A la demande de la population ivoirienne, « fatiguée d’essuyer des humiliations sur les routes et épuisée d’assister à des séances incontrôlées de racket des forces de l’ordre », le chef d’état-major, le Général Philippe Mangou a décidé d’entreprendre cette semaine une lutte acharnée contre le racket et les tracasseries routières.
Notre correspondante à Abidjan
C’était chose banale et même normale en Côte d’Ivoire que de donner de l’argent à des policiers ou autres « corps habillés » à chaque barrage. Mais depuis le lundi, les bourses des racketteurs ont pris un coup. Plus de pièces de 500 francs ni de billets de 1000 francs CFA ne résonneront dans leur poche. Ils devront se contenter de leur prime de fin de mois et, pour certains, des 900.000 francs CFA de « haut les cœur » qui leur reviennent de droit pour avoir combattu pendant la guerre.
Les barrages pléthoriques sur toutes les artères du pays sont passés à cinq. Daloa, Issia, Bondoukou, Daoukro, Duékoué. Et il sera exigé dorénavant sur les routes intermédiaires, un contrôle des agents eux-même à partir de leur matricule. C’est la décision de leur supérieur hiérarchique, le général Philippe Mangou décidé à redorer l’image de sa corporation. Il est accompagné dans cette tâche par le commissaire du gouvernement Ange Kessy.
Pour suivre et faire appliquer les mesures sur le terrain, le Général dit avoir besoin de 13 véhicules de type 4×4 et de 13 postes HF Mobile pour assurer la communication entre les différentes unités déployées à Abidjan et dans les cinq villes de l’intérieur du pays. Cette campagne évaluée à plus de 400 millions de francs CFA. Une somme qui n’a pas encore été mise à la disposition du général Mangou qui compte aller jusqu’au bout de cette lutte contre le cancer de l’économie ivoirienne.
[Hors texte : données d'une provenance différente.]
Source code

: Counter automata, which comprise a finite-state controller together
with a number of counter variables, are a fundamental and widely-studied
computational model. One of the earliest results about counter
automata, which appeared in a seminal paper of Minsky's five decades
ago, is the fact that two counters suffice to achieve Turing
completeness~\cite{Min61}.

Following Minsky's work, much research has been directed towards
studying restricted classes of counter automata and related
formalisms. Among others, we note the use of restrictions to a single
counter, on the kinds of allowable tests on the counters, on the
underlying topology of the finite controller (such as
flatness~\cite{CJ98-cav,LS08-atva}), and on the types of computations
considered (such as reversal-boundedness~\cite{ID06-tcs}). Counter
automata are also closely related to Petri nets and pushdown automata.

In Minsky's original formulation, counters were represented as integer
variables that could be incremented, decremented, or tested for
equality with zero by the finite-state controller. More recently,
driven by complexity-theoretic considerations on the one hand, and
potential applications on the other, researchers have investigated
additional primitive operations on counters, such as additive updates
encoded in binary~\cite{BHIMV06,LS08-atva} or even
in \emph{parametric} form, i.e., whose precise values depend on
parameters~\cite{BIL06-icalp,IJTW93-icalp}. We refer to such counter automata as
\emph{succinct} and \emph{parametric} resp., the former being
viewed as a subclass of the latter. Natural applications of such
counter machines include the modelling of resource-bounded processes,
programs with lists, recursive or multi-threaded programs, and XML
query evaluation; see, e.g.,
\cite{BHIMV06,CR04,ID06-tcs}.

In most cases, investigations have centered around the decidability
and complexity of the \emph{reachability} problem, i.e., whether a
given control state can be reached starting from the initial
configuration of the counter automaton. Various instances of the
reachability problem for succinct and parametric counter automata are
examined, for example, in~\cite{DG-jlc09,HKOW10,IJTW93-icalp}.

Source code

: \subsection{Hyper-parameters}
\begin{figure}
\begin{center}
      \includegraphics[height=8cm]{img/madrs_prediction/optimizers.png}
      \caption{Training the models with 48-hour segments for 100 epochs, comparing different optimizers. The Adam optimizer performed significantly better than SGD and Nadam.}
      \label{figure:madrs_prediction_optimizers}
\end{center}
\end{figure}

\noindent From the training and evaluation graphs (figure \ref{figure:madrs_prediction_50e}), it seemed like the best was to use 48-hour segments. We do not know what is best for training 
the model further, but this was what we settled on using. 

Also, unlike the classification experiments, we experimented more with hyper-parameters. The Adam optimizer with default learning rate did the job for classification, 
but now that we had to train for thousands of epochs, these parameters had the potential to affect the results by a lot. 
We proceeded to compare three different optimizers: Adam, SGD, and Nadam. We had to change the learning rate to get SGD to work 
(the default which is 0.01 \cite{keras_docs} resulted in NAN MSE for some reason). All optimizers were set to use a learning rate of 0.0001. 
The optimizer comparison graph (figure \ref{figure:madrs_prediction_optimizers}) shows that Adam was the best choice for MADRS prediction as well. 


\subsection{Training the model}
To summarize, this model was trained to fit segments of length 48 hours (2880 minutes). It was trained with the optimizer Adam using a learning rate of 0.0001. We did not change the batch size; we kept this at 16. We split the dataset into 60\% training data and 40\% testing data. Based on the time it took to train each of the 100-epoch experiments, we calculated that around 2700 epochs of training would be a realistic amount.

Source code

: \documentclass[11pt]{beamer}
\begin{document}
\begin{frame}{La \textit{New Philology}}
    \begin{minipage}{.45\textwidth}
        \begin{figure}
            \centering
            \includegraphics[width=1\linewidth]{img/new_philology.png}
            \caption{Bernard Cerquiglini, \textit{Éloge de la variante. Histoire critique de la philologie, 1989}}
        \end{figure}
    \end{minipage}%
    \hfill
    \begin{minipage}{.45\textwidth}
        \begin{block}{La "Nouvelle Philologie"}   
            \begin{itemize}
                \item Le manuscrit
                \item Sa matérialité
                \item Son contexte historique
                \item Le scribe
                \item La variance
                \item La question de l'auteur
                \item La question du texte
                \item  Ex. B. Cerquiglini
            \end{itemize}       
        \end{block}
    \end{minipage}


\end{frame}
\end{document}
Un syndicat des « corps habillés » a fait de la résistance
Le racket enrichit nombre de fonctionnaires au détriment des caisses de l’Etat. C’est en moyenne 2,3 millions de francs CFA que le chauffeur d’un mini-car de transport intercommunaux, appelé « gbaka » dans le jargon ivoirien, débourse par an lors des contrôles de routine. Quand on sait que ces mini-car sont 10 000 environ dans la seule ville d’Abidjan, le résultat est énorme. Des sources avaient déjà avancées que la somme globale de ces prélèvements illégaux s’élevait à 18 milliards de francs CFA par an.
Au sein de la grande muette, on n’était pas d’avis de respecter l’exigence de probité commandée en haut lieu. Dans un mot d’ordre de déstabilisation, le maréchal des logis (MDL) Akai Mambo, se proclamant responsable d’un syndicat au sein de l’armée, entendait faire échouer le plan de lutte contre le racket du Général Mangou. Le MDL, dans un document ayant des airs de tract, a appelé les forces de défenses et de sécurité (FDS) à s’opposer au combat du Général Mangou et demandé la démission de ce dernier et d’Ange Kessy.
Mais sans perdre de temps, le tribunal militaire ivoirien a sanctionné le MDL Akai Mambo. Il a été radié vendredi des effectifs des Forces de défense et de sécurité (FDS) de Côte d’Ivoire. A cette radiation s’ajoutent la suspension de sa solde et un mandat d’arrêt lancé contre lui par le procureur militaire Bernard Ange Kessi.
Une lutte qui n’arrange pas toujours la population
La nouvelle loi, qui ressort d’un séminaire tenu à Bassam en 2005, ne visait pas seulement à « sevrer » les FDS. Elle répondait aussi au besoin de voir certains transporteurs officiels circuler librement.
Mais malheureusement, ces derniers cohabitent avec beaucoup de transporteurs sans-papiers. La nouvelle mesure a cloué leur engin au sol. Depuis lundi, le calvaire de la population s’est accentué. Dans les sous quartiers d’Adjouffou, d’Abobo et yopougon où ces transporteurs ont leur plus grande clientèle. Les véhicules de transport intercommunaux, appelés « wôrô-wôrô » ont garé leurs véhicules faute de pièces. Se déplacer est devenu impossible.